→ **To do**
Once the pictures are set aside, print the records that follow exactly as written.

──────── Records provided ────────

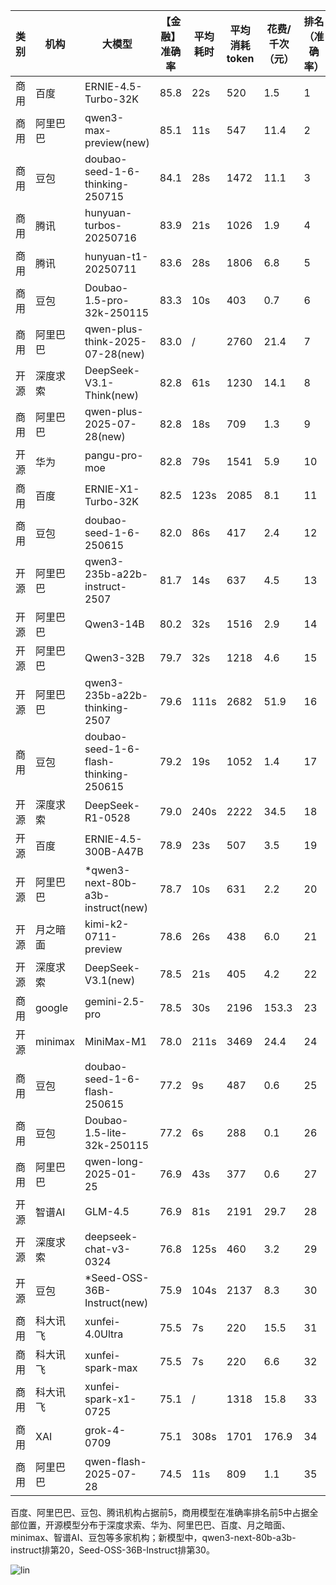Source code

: 
|类别|机构|大模型|【金融】准确率|平均耗时|平均消耗token|花费/千次（元）|排名（准确率）|
|---|---|-----|-------------------|-------|-----------|-----------|-----------|
|商用|百度|ERNIE-4.5-Turbo-32K|85.8|22s|520|1.5|1|
|商用|阿里巴巴|qwen3-max-preview(new)|85.1|11s|547|11.4|2|
|商用|豆包|doubao-seed-1-6-thinking-250715|84.1|28s|1472|11.1|3|
|商用|腾讯|hunyuan-turbos-20250716|83.9|21s|1026|1.9|4|
|商用|腾讯|hunyuan-t1-20250711|83.6|28s|1806|6.8|5|
|商用|豆包|Doubao-1.5-pro-32k-250115|83.3|10s|403|0.7|6|
|商用|阿里巴巴|qwen-plus-think-2025-07-28(new)|83.0|/|2760|21.4|7|
|开源|深度求索|DeepSeek-V3.1-Think(new)|82.8|61s|1230|14.1|8|
|商用|阿里巴巴|qwen-plus-2025-07-28(new)|82.8|18s|709|1.3|9|
|开源|华为|pangu-pro-moe|82.8|79s|1541|5.9|10|
|商用|百度|ERNIE-X1-Turbo-32K|82.5|123s|2085|8.1|11|
|商用|豆包|doubao-seed-1-6-250615|82.0|86s|417|2.4|12|
|开源|阿里巴巴|qwen3-235b-a22b-instruct-2507|81.7|14s|637|4.5|13|
|开源|阿里巴巴|Qwen3-14B|80.2|32s|1516|2.9|14|
|开源|阿里巴巴|Qwen3-32B|79.7|32s|1218|4.6|15|
|开源|阿里巴巴|qwen3-235b-a22b-thinking-2507|79.6|111s|2682|51.9|16|
|商用|豆包|doubao-seed-1-6-flash-thinking-250615|79.2|19s|1052|1.4|17|
|开源|深度求索|DeepSeek-R1-0528|79.0|240s|2222|34.5|18|
|开源|百度|ERNIE-4.5-300B-A47B|78.9|23s|507|3.5|19|
|开源|阿里巴巴|*qwen3-next-80b-a3b-instruct(new)|78.7|10s|631|2.2|20|
|开源|月之暗面|kimi-k2-0711-preview|78.6|26s|438|6.0|21|
|开源|深度求索|DeepSeek-V3.1(new)|78.5|21s|405|4.2|22|
|商用|google|gemini-2.5-pro|78.5|30s|2196|153.3|23|
|开源|minimax|MiniMax-M1|78.0|211s|3469|24.4|24|
|商用|豆包|doubao-seed-1-6-flash-250615|77.2|9s|487|0.6|25|
|商用|豆包|Doubao-1.5-lite-32k-250115|77.2|6s|288|0.1|26|
|商用|阿里巴巴|qwen-long-2025-01-25|76.9|43s|377|0.6|27|
|开源|智谱AI|GLM-4.5|76.9|81s|2191|29.7|28|
|开源|深度求索|deepseek-chat-v3-0324|76.8|125s|460|3.2|29|
|开源|豆包|*Seed-OSS-36B-Instruct(new)|75.9|104s|2137|8.3|30|
|商用|科大讯飞|xunfei-4.0Ultra|75.5|7s|220|15.5|31|
|商用|科大讯飞|xunfei-spark-max|75.5|7s|220|6.6|32|
|商用|科大讯飞|xunfei-spark-x1-0725|75.1|/|1318|15.8|33|
|商用|XAI|grok-4-0709|75.1|308s|1701|176.9|34|
|商用|阿里巴巴|qwen-flash-2025-07-28|74.5|11s|809|1.1|35|<br><br>


百度、阿里巴巴、豆包、腾讯机构占据前5，商用模型在准确率排名前5中占据全部位置，开源模型分布于深度求索、华为、阿里巴巴、百度、月之暗面、minimax、智谱AI、豆包等多家机构；新模型中，qwen3-next-80b-a3b-instruct排第20，Seed-OSS-36B-Instruct排第30。

![lin](../pic/金融.png)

────────

→ **Solution to this task**
Source code

: 
|类别|机构|大模型|【金融】准确率|平均耗时|平均消耗token|花费/千次（元）|排名（准确率）|
|---|---|-----|-------------------|-------|-----------|-----------|-----------|
|商用|百度|ERNIE-4.5-Turbo-32K|85.8|22s|520|1.5|1|
|商用|阿里巴巴|qwen3-max-preview(new)|85.1|11s|547|11.4|2|
|商用|豆包|doubao-seed-1-6-thinking-250715|84.1|28s|1472|11.1|3|
|商用|腾讯|hunyuan-turbos-20250716|83.9|21s|1026|1.9|4|
|商用|腾讯|hunyuan-t1-20250711|83.6|28s|1806|6.8|5|
|商用|豆包|Doubao-1.5-pro-32k-250115|83.3|10s|403|0.7|6|
|商用|阿里巴巴|qwen-plus-think-2025-07-28(new)|83.0|/|2760|21.4|7|
|开源|深度求索|DeepSeek-V3.1-Think(new)|82.8|61s|1230|14.1|8|
|商用|阿里巴巴|qwen-plus-2025-07-28(new)|82.8|18s|709|1.3|9|
|开源|华为|pangu-pro-moe|82.8|79s|1541|5.9|10|
|商用|百度|ERNIE-X1-Turbo-32K|82.5|123s|2085|8.1|11|
|商用|豆包|doubao-seed-1-6-250615|82.0|86s|417|2.4|12|
|开源|阿里巴巴|qwen3-235b-a22b-instruct-2507|81.7|14s|637|4.5|13|
|开源|阿里巴巴|Qwen3-14B|80.2|32s|1516|2.9|14|
|开源|阿里巴巴|Qwen3-32B|79.7|32s|1218|4.6|15|
|开源|阿里巴巴|qwen3-235b-a22b-thinking-2507|79.6|111s|2682|51.9|16|
|商用|豆包|doubao-seed-1-6-flash-thinking-250615|79.2|19s|1052|1.4|17|
|开源|深度求索|DeepSeek-R1-0528|79.0|240s|2222|34.5|18|
|开源|百度|ERNIE-4.5-300B-A47B|78.9|23s|507|3.5|19|
|开源|阿里巴巴|*qwen3-next-80b-a3b-instruct(new)|78.7|10s|631|2.2|20|
|开源|月之暗面|kimi-k2-0711-preview|78.6|26s|438|6.0|21|
|开源|深度求索|DeepSeek-V3.1(new)|78.5|21s|405|4.2|22|
|商用|google|gemini-2.5-pro|78.5|30s|2196|153.3|23|
|开源|minimax|MiniMax-M1|78.0|211s|3469|24.4|24|
|商用|豆包|doubao-seed-1-6-flash-250615|77.2|9s|487|0.6|25|
|商用|豆包|Doubao-1.5-lite-32k-250115|77.2|6s|288|0.1|26|
|商用|阿里巴巴|qwen-long-2025-01-25|76.9|43s|377|0.6|27|
|开源|智谱AI|GLM-4.5|76.9|81s|2191|29.7|28|
|开源|深度求索|deepseek-chat-v3-0324|76.8|125s|460|3.2|29|
|开源|豆包|*Seed-OSS-36B-Instruct(new)|75.9|104s|2137|8.3|30|
|商用|科大讯飞|xunfei-4.0Ultra|75.5|7s|220|15.5|31|
|商用|科大讯飞|xunfei-spark-max|75.5|7s|220|6.6|32|
|商用|科大讯飞|xunfei-spark-x1-0725|75.1|/|1318|15.8|33|
|商用|XAI|grok-4-0709|75.1|308s|1701|176.9|34|
|商用|阿里巴巴|qwen-flash-2025-07-28|74.5|11s|809|1.1|35|<br><br>


百度、阿里巴巴、豆包、腾讯机构占据前5，商用模型在准确率排名前5中占据全部位置，开源模型分布于深度求索、华为、阿里巴巴、百度、月之暗面、minimax、智谱AI、豆包等多家机构；新模型中，qwen3-next-80b-a3b-instruct排第20，Seed-OSS-36B-Instruct排第30。

![lin](../pic/金融.png)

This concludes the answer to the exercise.